Like the EdStone before it, many, many jokes have been made about Putin’s overcompensatory fitment already. Badminton rackets, cats, megaphones and Alan Partridge have been photoshopped in. One tweeter called it the “mother-in-law” table. And several pointed out various films – from The Spy Who Loved Me to Citizen Kane to Dune – it calls to mind.

“Table Space”, as the cliché is officially known by screen buffs, actually has its own page on tvtropes.org. “Often just a visual gag,” the entry reads, “in more serious uses the distance between the two is used to illustrate the emotional distance between them, especially if this is a result of their opulent but hollow lifestyle.” It’s often paired, we are told, with “Formal Full Array of Cutlery”.

Even if he didn’t necessarily read it on tvtropes, Vladimir Putin knows about Table Space – the politics of tables is one of the few non-lethal ways a world leader can assert their authority. Bear in mind that this is a man who allegedly keeps his international guests waiting for as much time as he feels he wants to inflict on them (his maximum has been Angela Merkel, at over four hours; his minimum the Queen, at 14 minutes), so it’s likely he’s aware of table-based froideur. There is a time and a place for soft power, but hard, high-gloss, elegant maple, triple-arched, 14-seater power is even more effective.

The shape, the size, the colour, the backdrop, the seating plan, the settings – they might look basic compared with a personal desk, but every element of a conference table can be manipulated to the advantage, or disadvantage, of those sitting around it. Think of it as the political equivalent of 20th-century magnates commissioning taller and taller skyscrapers to try and outdo one another, or 21st-century billionaire tech entrepreneurs building ever-bigger rockets to gain the upper hand.

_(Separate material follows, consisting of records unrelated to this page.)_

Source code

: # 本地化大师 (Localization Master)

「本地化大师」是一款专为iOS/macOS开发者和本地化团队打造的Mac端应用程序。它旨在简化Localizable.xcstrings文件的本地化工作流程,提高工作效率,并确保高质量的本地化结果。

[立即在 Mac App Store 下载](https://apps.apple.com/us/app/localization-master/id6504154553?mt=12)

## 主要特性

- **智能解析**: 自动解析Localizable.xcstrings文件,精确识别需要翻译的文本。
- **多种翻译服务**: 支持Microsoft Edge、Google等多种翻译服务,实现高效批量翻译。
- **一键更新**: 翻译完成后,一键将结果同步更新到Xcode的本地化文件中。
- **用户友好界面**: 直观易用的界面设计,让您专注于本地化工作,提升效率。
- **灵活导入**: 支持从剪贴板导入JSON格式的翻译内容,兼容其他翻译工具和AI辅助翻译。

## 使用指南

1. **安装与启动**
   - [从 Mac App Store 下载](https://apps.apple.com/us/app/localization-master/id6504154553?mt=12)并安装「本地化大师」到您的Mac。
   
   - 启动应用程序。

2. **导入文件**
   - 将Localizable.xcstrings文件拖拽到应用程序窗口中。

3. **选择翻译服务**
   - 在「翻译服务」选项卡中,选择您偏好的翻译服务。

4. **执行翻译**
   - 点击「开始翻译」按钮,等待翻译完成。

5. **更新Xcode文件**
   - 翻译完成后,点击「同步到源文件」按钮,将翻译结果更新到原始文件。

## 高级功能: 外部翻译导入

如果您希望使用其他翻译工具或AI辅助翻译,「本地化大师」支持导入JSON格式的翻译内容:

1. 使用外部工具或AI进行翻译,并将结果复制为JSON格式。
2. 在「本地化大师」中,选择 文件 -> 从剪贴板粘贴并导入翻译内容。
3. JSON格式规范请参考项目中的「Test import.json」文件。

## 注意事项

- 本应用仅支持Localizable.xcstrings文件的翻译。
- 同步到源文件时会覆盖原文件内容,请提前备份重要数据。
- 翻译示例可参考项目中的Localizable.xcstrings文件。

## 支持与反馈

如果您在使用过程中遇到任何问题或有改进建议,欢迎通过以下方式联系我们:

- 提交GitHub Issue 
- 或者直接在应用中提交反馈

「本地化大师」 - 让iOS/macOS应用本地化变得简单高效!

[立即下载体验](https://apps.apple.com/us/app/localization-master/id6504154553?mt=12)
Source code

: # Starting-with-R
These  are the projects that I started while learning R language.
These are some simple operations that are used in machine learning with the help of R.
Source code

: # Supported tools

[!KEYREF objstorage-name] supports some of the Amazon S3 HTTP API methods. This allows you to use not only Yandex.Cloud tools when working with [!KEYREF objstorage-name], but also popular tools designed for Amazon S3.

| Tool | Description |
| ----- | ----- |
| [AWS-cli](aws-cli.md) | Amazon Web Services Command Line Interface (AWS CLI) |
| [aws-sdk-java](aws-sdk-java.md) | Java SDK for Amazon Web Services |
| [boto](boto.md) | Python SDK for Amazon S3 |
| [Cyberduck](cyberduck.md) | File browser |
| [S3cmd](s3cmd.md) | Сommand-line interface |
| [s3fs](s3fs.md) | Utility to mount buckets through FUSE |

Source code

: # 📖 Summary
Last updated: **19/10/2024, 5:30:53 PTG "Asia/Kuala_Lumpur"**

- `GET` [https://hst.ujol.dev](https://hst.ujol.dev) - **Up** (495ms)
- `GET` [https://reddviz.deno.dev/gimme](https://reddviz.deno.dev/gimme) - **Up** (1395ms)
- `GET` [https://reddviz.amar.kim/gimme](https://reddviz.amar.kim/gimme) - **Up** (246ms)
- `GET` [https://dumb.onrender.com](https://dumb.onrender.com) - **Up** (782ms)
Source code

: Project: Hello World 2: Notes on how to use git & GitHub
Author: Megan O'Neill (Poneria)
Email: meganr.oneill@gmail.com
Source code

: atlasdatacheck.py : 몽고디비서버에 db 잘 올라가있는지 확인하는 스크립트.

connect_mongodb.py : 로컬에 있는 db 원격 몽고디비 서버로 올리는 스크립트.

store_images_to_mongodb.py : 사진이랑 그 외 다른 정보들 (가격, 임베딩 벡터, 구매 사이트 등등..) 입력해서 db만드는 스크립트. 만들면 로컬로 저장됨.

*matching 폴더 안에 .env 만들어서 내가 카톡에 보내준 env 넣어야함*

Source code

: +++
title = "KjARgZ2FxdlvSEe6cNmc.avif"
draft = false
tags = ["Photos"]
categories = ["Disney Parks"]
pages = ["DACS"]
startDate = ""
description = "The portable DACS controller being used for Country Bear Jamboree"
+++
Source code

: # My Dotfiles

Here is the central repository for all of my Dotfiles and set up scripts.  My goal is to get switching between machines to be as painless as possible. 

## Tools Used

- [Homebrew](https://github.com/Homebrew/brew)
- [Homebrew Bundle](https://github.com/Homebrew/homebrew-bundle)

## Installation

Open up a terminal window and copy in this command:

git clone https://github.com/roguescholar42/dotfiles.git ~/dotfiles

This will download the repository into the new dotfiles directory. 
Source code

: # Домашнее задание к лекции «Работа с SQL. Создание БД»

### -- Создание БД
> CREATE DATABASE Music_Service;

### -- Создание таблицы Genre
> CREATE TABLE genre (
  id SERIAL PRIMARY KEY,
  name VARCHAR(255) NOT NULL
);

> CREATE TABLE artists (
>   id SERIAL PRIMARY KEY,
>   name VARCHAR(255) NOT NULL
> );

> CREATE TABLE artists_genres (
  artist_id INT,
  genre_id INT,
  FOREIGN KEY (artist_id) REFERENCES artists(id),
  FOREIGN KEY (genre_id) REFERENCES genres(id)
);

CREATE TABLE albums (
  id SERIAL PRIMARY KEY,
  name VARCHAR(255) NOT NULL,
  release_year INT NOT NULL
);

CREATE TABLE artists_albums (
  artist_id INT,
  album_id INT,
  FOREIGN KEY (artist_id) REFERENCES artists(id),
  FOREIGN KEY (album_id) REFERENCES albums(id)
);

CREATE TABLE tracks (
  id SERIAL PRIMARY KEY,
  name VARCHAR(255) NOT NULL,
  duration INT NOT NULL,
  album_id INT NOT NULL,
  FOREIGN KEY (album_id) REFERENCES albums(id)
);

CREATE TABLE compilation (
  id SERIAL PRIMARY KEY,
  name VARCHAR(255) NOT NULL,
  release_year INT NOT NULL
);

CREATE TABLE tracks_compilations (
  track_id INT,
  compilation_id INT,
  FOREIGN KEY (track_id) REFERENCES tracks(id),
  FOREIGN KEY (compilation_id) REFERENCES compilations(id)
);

Aside from their basic function of holding up all the papers and glasses of water and elbows, tables are the foundation of not only international diplomatic meetings with photo opportunities, as at the Kremlin on Monday, but in day-to-day cabinet government.

In the latter, there seems to be a basic rule: the more authoritarian the leader, the more likely it is they’ll sit at the head of the table. This might be obvious, but it holds pretty much everywhere. The UK prime minister and the US president, for instance, sit in the middle of one side of their oval cabinet room tables, part of a collaborative effort. Others – Putin, Narendra Modi, Kim Jong-un, and before them Saddam Hussein or Idi Amin – preferred to make clear who was overseeing things. I can find no nation which uses a transparent table, despite the visual metaphor that could offer.